» **What the task requires**
Your task is to output, without alteration, each line from the one containing "- **Jakarta Server" through the final line of the records below.
Segment Start: Entries provided
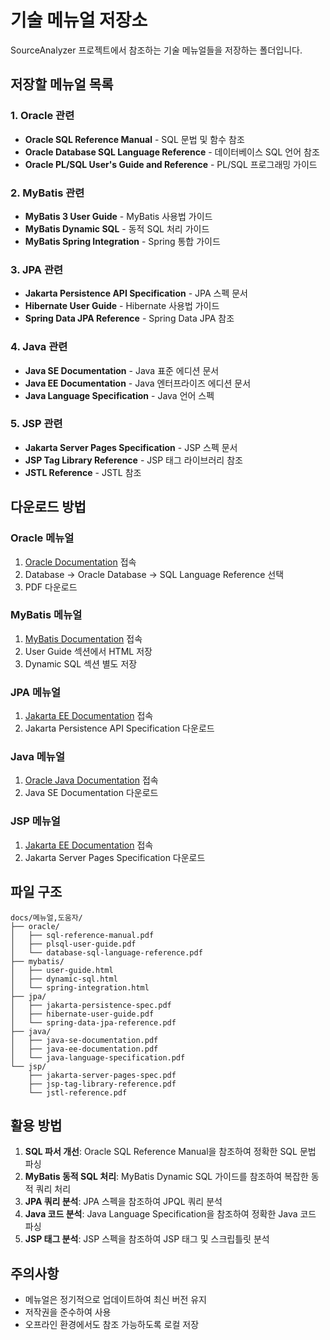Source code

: # 기술 메뉴얼 저장소

SourceAnalyzer 프로젝트에서 참조하는 기술 메뉴얼들을 저장하는 폴더입니다.

## 저장할 메뉴얼 목록

### 1. Oracle 관련

- **Oracle SQL Reference Manual** - SQL 문법 및 함수 참조
- **Oracle Database SQL Language Reference** - 데이터베이스 SQL 언어 참조
- **Oracle PL/SQL User's Guide and Reference** - PL/SQL 프로그래밍 가이드

### 2. MyBatis 관련

- **MyBatis 3 User Guide** - MyBatis 사용법 가이드
- **MyBatis Dynamic SQL** - 동적 SQL 처리 가이드
- **MyBatis Spring Integration** - Spring 통합 가이드

### 3. JPA 관련

- **Jakarta Persistence API Specification** - JPA 스펙 문서
- **Hibernate User Guide** - Hibernate 사용법 가이드
- **Spring Data JPA Reference** - Spring Data JPA 참조

### 4. Java 관련

- **Java SE Documentation** - Java 표준 에디션 문서
- **Java EE Documentation** - Java 엔터프라이즈 에디션 문서
- **Java Language Specification** - Java 언어 스펙

### 5. JSP 관련

- **Jakarta Server Pages Specification** - JSP 스펙 문서
- **JSP Tag Library Reference** - JSP 태그 라이브러리 참조
- **JSTL Reference** - JSTL 참조

## 다운로드 방법

### Oracle 메뉴얼

1. [Oracle Documentation](https://docs.oracle.com/) 접속
2. Database → Oracle Database → SQL Language Reference 선택
3. PDF 다운로드

### MyBatis 메뉴얼

1. [MyBatis Documentation](https://mybatis.org/mybatis-3/) 접속
2. User Guide 섹션에서 HTML 저장
3. Dynamic SQL 섹션 별도 저장

### JPA 메뉴얼

1. [Jakarta EE Documentation](https://jakarta.ee/specifications/persistence/) 접속
2. Jakarta Persistence API Specification 다운로드

### Java 메뉴얼

1. [Oracle Java Documentation](https://docs.oracle.com/en/java/) 접속
2. Java SE Documentation 다운로드

### JSP 메뉴얼

1. [Jakarta EE Documentation](https://jakarta.ee/specifications/pages/) 접속
2. Jakarta Server Pages Specification 다운로드

## 파일 구조

```
docs/메뉴얼,도움자/
├── oracle/
│   ├── sql-reference-manual.pdf
│   ├── plsql-user-guide.pdf
│   └── database-sql-language-reference.pdf
├── mybatis/
│   ├── user-guide.html
│   ├── dynamic-sql.html
│   └── spring-integration.html
├── jpa/
│   ├── jakarta-persistence-spec.pdf
│   ├── hibernate-user-guide.pdf
│   └── spring-data-jpa-reference.pdf
├── java/
│   ├── java-se-documentation.pdf
│   ├── java-ee-documentation.pdf
│   └── java-language-specification.pdf
└── jsp/
    ├── jakarta-server-pages-spec.pdf
    ├── jsp-tag-library-reference.pdf
    └── jstl-reference.pdf
```

## 활용 방법

1. **SQL 파서 개선**: Oracle SQL Reference Manual을 참조하여 정확한 SQL 문법 파싱
2. **MyBatis 동적 SQL 처리**: MyBatis Dynamic SQL 가이드를 참조하여 복잡한 동적 쿼리 처리
3. **JPA 쿼리 분석**: JPA 스펙을 참조하여 JPQL 쿼리 분석
4. **Java 코드 분석**: Java Language Specification을 참조하여 정확한 Java 코드 파싱
5. **JSP 태그 분석**: JSP 스펙을 참조하여 JSP 태그 및 스크립틀릿 분석

## 주의사항

- 메뉴얼은 정기적으로 업데이트하여 최신 버전 유지
- 저작권을 준수하여 사용
- 오프라인 환경에서도 참조 가능하도록 로컬 저장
Segment End: Entries provided
» **Response area**
- **Jakarta Server Pages Specification** - JSP 스펙 문서
- **JSP Tag Library Reference** - JSP 태그 라이브러리 참조
- **JSTL Reference** - JSTL 참조

## 다운로드 방법

### Oracle 메뉴얼

1. [Oracle Documentation](https://docs.oracle.com/) 접속
2. Database → Oracle Database → SQL Language Reference 선택
3. PDF 다운로드

### MyBatis 메뉴얼

1. [MyBatis Documentation](https://mybatis.org/mybatis-3/) 접속
2. User Guide 섹션에서 HTML 저장
3. Dynamic SQL 섹션 별도 저장

### JPA 메뉴얼

1. [Jakarta EE Documentation](https://jakarta.ee/specifications/persistence/) 접속
2. Jakarta Persistence API Specification 다운로드

### Java 메뉴얼

1. [Oracle Java Documentation](https://docs.oracle.com/en/java/) 접속
2. Java SE Documentation 다운로드

### JSP 메뉴얼

1. [Jakarta EE Documentation](https://jakarta.ee/specifications/pages/) 접속
2. Jakarta Server Pages Specification 다운로드

## 파일 구조

```
docs/메뉴얼,도움자/
├── oracle/
│   ├── sql-reference-manual.pdf
│   ├── plsql-user-guide.pdf
│   └── database-sql-language-reference.pdf
├── mybatis/
│   ├── user-guide.html
│   ├── dynamic-sql.html
│   └── spring-integration.html
├── jpa/
│   ├── jakarta-persistence-spec.pdf
│   ├── hibernate-user-guide.pdf
│   └── spring-data-jpa-reference.pdf
├── java/
│   ├── java-se-documentation.pdf
│   ├── java-ee-documentation.pdf
│   └── java-language-specification.pdf
└── jsp/
    ├── jakarta-server-pages-spec.pdf
    ├── jsp-tag-library-reference.pdf
    └── jstl-reference.pdf
```

## 활용 방법

1. **SQL 파서 개선**: Oracle SQL Reference Manual을 참조하여 정확한 SQL 문법 파싱
2. **MyBatis 동적 SQL 처리**: MyBatis Dynamic SQL 가이드를 참조하여 복잡한 동적 쿼리 처리
3. **JPA 쿼리 분석**: JPA 스펙을 참조하여 JPQL 쿼리 분석
4. **Java 코드 분석**: Java Language Specification을 참조하여 정확한 Java 코드 파싱
5. **JSP 태그 분석**: JSP 스펙을 참조하여 JSP 태그 및 스크립틀릿 분석

## 주의사항

- 메뉴얼은 정기적으로 업데이트하여 최신 버전 유지
- 저작권을 준수하여 사용
- 오프라인 환경에서도 참조 가능하도록 로컬 저장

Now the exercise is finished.